In order to detect the interaction between these two network polymers, DSC analysis was carried out. Figure 14 shows the DSC curves at the heating rate of 20°C min−1 of FSi resin, D15C25 and D120C25. FSi resin has the highest glass transition temperature (Tg) at 129.6°C. D15C25 has larger Tg at 125.6°C than that of FSi resin. D120C25 has the lowest Tg at 115.1°C. The Tg difference of three materials proves that the interaction between FSi resin and modified nanoparticles are different. We know curing of fluorosilicone resin is done by cross-linking reaction, and fluorosilicone resin forms network polymer. Besides, investigation showed that PTES could form network polymer for its three hydrolytic functional groups [41]. Two network polymers can form an interpenetrating polymer [42]. Tg of the interpenetrating polymer would drop as the degree of interpenetrating is enhanced [43,44]. The composite coating in this paper is in good agreement with the interpenetrating polymer model and the formation mechanism of the composite coating can be described as below.

Figure 14.

DSC curves of FSi resin, D15C25 and D120C25.
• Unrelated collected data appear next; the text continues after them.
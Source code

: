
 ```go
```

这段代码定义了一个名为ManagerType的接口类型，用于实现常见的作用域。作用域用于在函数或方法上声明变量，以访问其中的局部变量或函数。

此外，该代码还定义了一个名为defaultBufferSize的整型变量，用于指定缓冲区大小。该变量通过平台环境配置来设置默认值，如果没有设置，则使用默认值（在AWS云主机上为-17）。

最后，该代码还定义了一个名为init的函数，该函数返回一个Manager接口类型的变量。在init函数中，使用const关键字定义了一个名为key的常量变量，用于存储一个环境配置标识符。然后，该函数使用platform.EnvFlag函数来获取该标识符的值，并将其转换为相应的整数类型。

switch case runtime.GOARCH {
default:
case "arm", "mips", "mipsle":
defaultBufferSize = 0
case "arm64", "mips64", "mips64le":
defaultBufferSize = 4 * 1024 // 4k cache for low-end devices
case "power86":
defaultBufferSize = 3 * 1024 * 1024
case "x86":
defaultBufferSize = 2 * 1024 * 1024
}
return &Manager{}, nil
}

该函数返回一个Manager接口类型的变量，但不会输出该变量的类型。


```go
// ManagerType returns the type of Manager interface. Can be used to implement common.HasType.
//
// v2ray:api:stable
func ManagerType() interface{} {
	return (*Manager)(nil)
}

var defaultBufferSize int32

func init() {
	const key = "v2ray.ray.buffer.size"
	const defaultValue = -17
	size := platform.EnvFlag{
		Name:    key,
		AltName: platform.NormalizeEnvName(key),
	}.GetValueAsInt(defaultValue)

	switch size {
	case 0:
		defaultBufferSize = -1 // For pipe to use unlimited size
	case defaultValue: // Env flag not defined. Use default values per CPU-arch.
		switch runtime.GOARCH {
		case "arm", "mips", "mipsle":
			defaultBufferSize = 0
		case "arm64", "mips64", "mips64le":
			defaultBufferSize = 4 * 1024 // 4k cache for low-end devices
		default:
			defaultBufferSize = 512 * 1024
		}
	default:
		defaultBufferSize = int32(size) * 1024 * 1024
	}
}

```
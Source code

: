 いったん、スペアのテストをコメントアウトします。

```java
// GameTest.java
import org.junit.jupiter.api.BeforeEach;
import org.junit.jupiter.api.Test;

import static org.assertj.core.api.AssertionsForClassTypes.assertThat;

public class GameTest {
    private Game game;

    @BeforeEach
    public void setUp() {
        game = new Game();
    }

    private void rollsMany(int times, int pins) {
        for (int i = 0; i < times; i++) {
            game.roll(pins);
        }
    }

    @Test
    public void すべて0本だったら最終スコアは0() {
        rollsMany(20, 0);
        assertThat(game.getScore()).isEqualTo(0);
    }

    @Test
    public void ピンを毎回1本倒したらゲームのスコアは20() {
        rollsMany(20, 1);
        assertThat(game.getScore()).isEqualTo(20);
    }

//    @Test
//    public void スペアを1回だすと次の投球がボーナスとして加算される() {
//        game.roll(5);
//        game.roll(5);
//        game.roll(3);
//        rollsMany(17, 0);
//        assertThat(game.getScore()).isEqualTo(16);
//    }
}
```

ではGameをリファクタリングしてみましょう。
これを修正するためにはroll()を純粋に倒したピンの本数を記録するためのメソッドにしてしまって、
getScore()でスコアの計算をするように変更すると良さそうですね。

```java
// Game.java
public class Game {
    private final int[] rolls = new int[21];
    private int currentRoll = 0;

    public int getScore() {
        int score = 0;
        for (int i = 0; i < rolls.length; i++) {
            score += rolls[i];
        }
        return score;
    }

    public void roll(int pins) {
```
A network polymer layer has been made on the silica nanoparticle surface before the coating is prepared. When modified silica particles are dispersed in solvent, the fluorosilicone molecule would rip into the network polymer of PTES under Brownian movement. The number of fluorosilicone resins ripped into the network polymer is small when dispersion time is short. During curing, interaction between fluorosilicone resin and silica nanoparticles is weak. Silica nanoparticles cannot reunite at large scale and fluorosilicone resin only enwraps these silicone particles. As a result, smooth, uniform and submicron particles are built on a flat coating surface. When extending dispersion time, a large number of fluorosilicone resins rip into the network polymer. Interaction between fluorosilicone resin and nanoparticles are strong. A lot of nanoparticles would reunite to form a large irregular particle. Especially, volatilization of solvent enlarges the gap size of these large particles. Then a rough surface with large irregular particles and big gaps was formed. This rough surface is a typical superhydrophobic one as former sections analysis. The formation mechanism of a flat surface and a rough surface is expressed in figure 15.

Figure 15.

Diagram of formation mechanism of composite coating with superhydrophibicity.

Conclusion

In this paper, we fabricated a composite superhydrophobic coating based on fluorosilicone resin and modified silica nanoparticles. It was made at room temperature without any post-processing. This study concludes that fluorosilicone resin is another preferred polymer with low surface energy to build composite superhydrophobic coating and it has enormous application prospects in superhydrophobic material fabricating. Morphology and topography of composite coatings with different processes were investigated and they have great influence on hydrophobicity. The critical structure factors of superhydrophibic coating were chosen and analysed, which provides directional guidance to build a superhydrophobic surface with other materials and methods. Interaction between inert fluorosilicone resin and modified silica particles with PTES was investigated by analysing morphology and DSC. The interpenetrating polymerization method was used to explain the interaction.